Hal itu disampaikan Direktur Utama Pelindo I, Bambang Eka Cahyana. Selain itu, pihaknya mengurangi intensitas contact person dengan pengguna jasa dengan otomatisasi proses.
"Peluang terbesar terjadinya pungli adalah saat pengguna jasa itu mengambil dokumen di tempat kami. Nah sekarang mulai 1 Oktober di terminal peti kemas Belawan, baik internasional dan domestik, pencetakan dokumen dilakukan secara online," katanya kepada wartawan di Jakarta, Kamis, (3/11).
"Jadi enggak perlu datang ke kantor kami untuk ambil dokumen, cukup dia cetak di kantor atau smartphone saja, ada barcode. Itu juga berpeluang menurunkan dwelling time," ujarnya.
Selain pungli di pelabuhan, persoalan lain di pelabuhan adalah berkaitan dengan buruh. Buruh di Pelabuhan Belawan, Pelindo I, setiap tahun masih harus mengeluarkan pembayaran kepada buruh yang semestinya tidak lagi diperlukan.
"Kurang lebih nilainya Rp 35 miliar per tahun. Peti kemas kami harus bayar Rp 27.500 per box, curah cair juga bayar per ton padahal sudah pakai pipa.

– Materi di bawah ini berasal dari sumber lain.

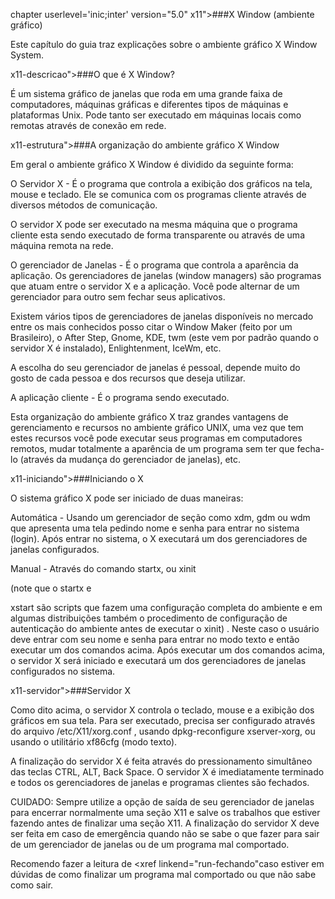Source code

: <!-- Converted by db4-upgrade version 1.0 -->
chapter  userlevel='inic;inter'<!---  [docbook](http://docbook.org/ns/docbook)" ---> version="5.0" x11">###X Window (ambiente gráfico)

Este capítulo do guia traz explicações sobre o ambiente gráfico X Window
System.



 x11-descricao">###O que é X Window?

É um sistema gráfico de janelas que roda em uma grande faixa de computadores,
máquinas gráficas e diferentes tipos de máquinas e plataformas Unix.  Pode
tanto ser executado em máquinas locais como remotas através de conexão em rede.




 x11-estrutura">###A organização do ambiente gráfico X Window

Em geral o ambiente gráfico X Window é dividido da seguinte forma:

<itemizedlist>
<listitem>

<literal>O Servidor X - É o programa que controla a exibição dos
gráficos na tela, mouse e teclado.  Ele se comunica com os programas cliente
através de diversos métodos de comunicação.


O servidor X pode ser executado na mesma máquina que o programa cliente esta
sendo executado de forma transparente ou através de uma máquina remota na rede.


<listitem>

<literal>O gerenciador de Janelas - É o programa que controla a
aparência da aplicação.  Os gerenciadores de janelas (window managers) são
programas que atuam entre o servidor X e a aplicação.  Você pode alternar de um
gerenciador para outro sem fechar seus aplicativos.


Existem vários tipos de gerenciadores de janelas disponíveis no mercado entre
os mais conhecidos posso citar o <command>Window Maker (feito por um
Brasileiro), o <command>After Step,
<command>Gnome, <command>KDE, <command>twm (este
vem por padrão quando o servidor X é instalado),
<command>Enlightenment, <command>IceWm, etc.


A escolha do seu gerenciador de janelas é pessoal, depende muito do gosto de
cada pessoa e dos recursos que deseja utilizar.


<listitem>

<literal>A aplicação cliente - É o programa sendo executado.




Esta organização do ambiente gráfico X traz grandes vantagens de gerenciamento
e recursos no ambiente gráfico UNIX, uma vez que tem estes recursos você pode
executar seus programas em computadores remotos, mudar totalmente a aparência
de um programa sem ter que fecha-lo (através da mudança do gerenciador de
janelas), etc.




 x11-iniciando">###Iniciando o X

O sistema gráfico X pode ser iniciado de duas maneiras:

<itemizedlist>
<listitem>

<literal>Automática - Usando um gerenciador de seção como
<command>xdm, <command>gdm ou <command>wdm que
apresenta uma tela pedindo nome e senha para entrar no sistema (login).  Após
entrar no sistema, o X executará um dos gerenciadores de janelas configurados.


<listitem>

<literal>Manual - Através do comando <command>startx, ou
<command>xinit 
<!-- [ %INTERMEDIARIO [ --> (note que o <command>startx e
<command>xstart são scripts que fazem uma configuração completa do
ambiente e em algumas distribuições também o procedimento de configuração de
autenticação do ambiente antes de executar o <command>xinit) <!-- ]]> -->. 
Neste caso o usuário deve entrar com seu nome e senha para entrar no modo texto e
então executar um dos comandos acima.  Após executar um dos comandos acima, o
servidor X será iniciado e executará um dos gerenciadores de janelas
configurados no sistema.





 x11-servidor">###Servidor X

Como dito acima, o servidor X controla o teclado, mouse e a exibição dos
gráficos em sua tela.  Para ser executado, precisa ser configurado através do
arquivo <!-- [ %DEBIAN [ --> <filename>/etc/X11/xorg.conf</filename> <!-- ]]> -->, usando
<literal>dpkg-reconfigure xserver-xorg, ou usando o utilitário
<command>xf86cfg (modo texto).


A finalização do servidor X é feita através do pressionamento simultâneo das
teclas <literal>CTRL, <literal>ALT, <literal>Back
Space.  O servidor X é imediatamente terminado e todos os
gerenciadores de janelas e programas clientes são fechados.


CUIDADO: Sempre utilize a opção de saída de seu gerenciador de janelas para
encerrar normalmente uma seção X11 e salve os trabalhos que estiver fazendo
antes de finalizar uma seção X11.  A finalização do servidor X deve ser feita
em caso de emergência quando não se sabe o que fazer para sair de um
gerenciador de janelas ou de um programa mal comportado.

<!-- [ %INIC-INTER [ --> 

Recomendo fazer a leitura de <xref linkend="run-fechando"caso estiver em
dúvidas de como finalizar um programa mal comportado ou que não sabe como sair.

<!-- ]]> -->


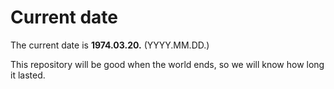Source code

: # Current date

The current date is **1974.03.20.** (YYYY.MM.DD.)

This repository will be good when the world ends, so we will know how long it lasted.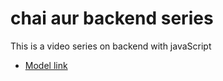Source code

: # chai aur backend series

This is a video series on backend with javaScript
- [Model link](https://app.eraser.io/workspace/wZXCpudNTqR0xqusZ9uQ?origin=share)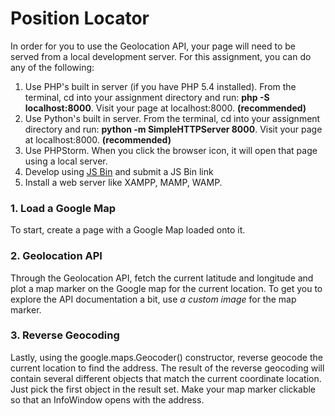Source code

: Position Locator
================

In order for you to use the Geolocation API, your page will need to be served from a local development server. For this assignment, you can do any of the following:

1. Use PHP's built in server (if you have PHP 5.4 installed). From the terminal, cd into your assignment directory and run: __php -S localhost:8000__. Visit your page at localhost:8000. __(recommended)__
2. Use Python's built in server. From the terminal, cd into your assignment directory and run: __python -m SimpleHTTPServer 8000__. Visit your page at localhost:8000. __(recommended)__
1. Use PHPStorm. When you click the browser icon, it will open that page using a local server.
2. Develop using [JS Bin](http://jsbin.com) and submit a JS Bin link
5. Install a web server like XAMPP, MAMP, WAMP.


### 1. Load a Google Map

To start, create a page with a Google Map loaded onto it.

### 2. Geolocation API

Through the Geolocation API, fetch the current latitude and longitude and plot a map marker on the Google map for the current location. To get you to explore the API documentation a bit, use _a custom image_ for the map marker. 

### 3. Reverse Geocoding

Lastly, using the google.maps.Geocoder() constructor, reverse geocode the current location to find the address. The result of the reverse geocoding will contain several different objects that match the current coordinate location. Just pick the first object in the result set. Make your map marker clickable so that an InfoWindow opens with the address.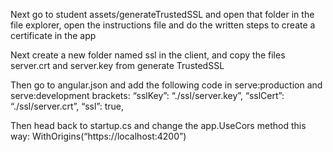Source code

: Next go to student assets/generateTrustedSSL and open that folder in the file explorer, open the instructions file and do the written steps to create a certificate in the app

Next create a new folder named ssl in the client, and copy the files server.crt and server.key from generate TrustedSSL

Then go to angular.json and add the following code in serve:production and serve:development brackets:
“sslKey”: “./ssl/server.key”,
“sslCert”: “./ssl/server.crt”,
“ssl”: true,

Then head back to startup.cs and change the app.UseCors method this way:
WithOrigins(“https://localhost:4200”)
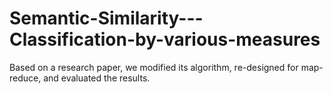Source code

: # Semantic-Similarity---Classification-by-various-measures
Based on a research paper, we modified its algorithm, re-designed for map-reduce, and evaluated the results.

Curah kering juga masih bayar," bebernya.
Ini yang kemudian dilaporkan ke cyber pungli Polda Sumatera Utara dan pengelola Pelabuhan Belawan oleh Pelindo I. Jika buruh sesuai kebutuhan, pungli juga akan semakin berkurang.
Ia mengakui, maraknya praktik pungli membuat terjadinya inefisiensi. Misalnya terkait buruh, Pelindo I mengalami inefisiensi hingga Rp 35 miliar per tahun. Persoalan ini tidak hanya menimpa pelabuhan di Sumatera, tapi merupakan persoalan seluruh pelabuhan di Indonesia.
"Mulai hari ini, penggunaan buruh sesuai kebutuhan, jadi enggak lagi dihitung per box atau yang datang. Mulai hari ini per orang, jadi lebih efisien," demikian Bambang.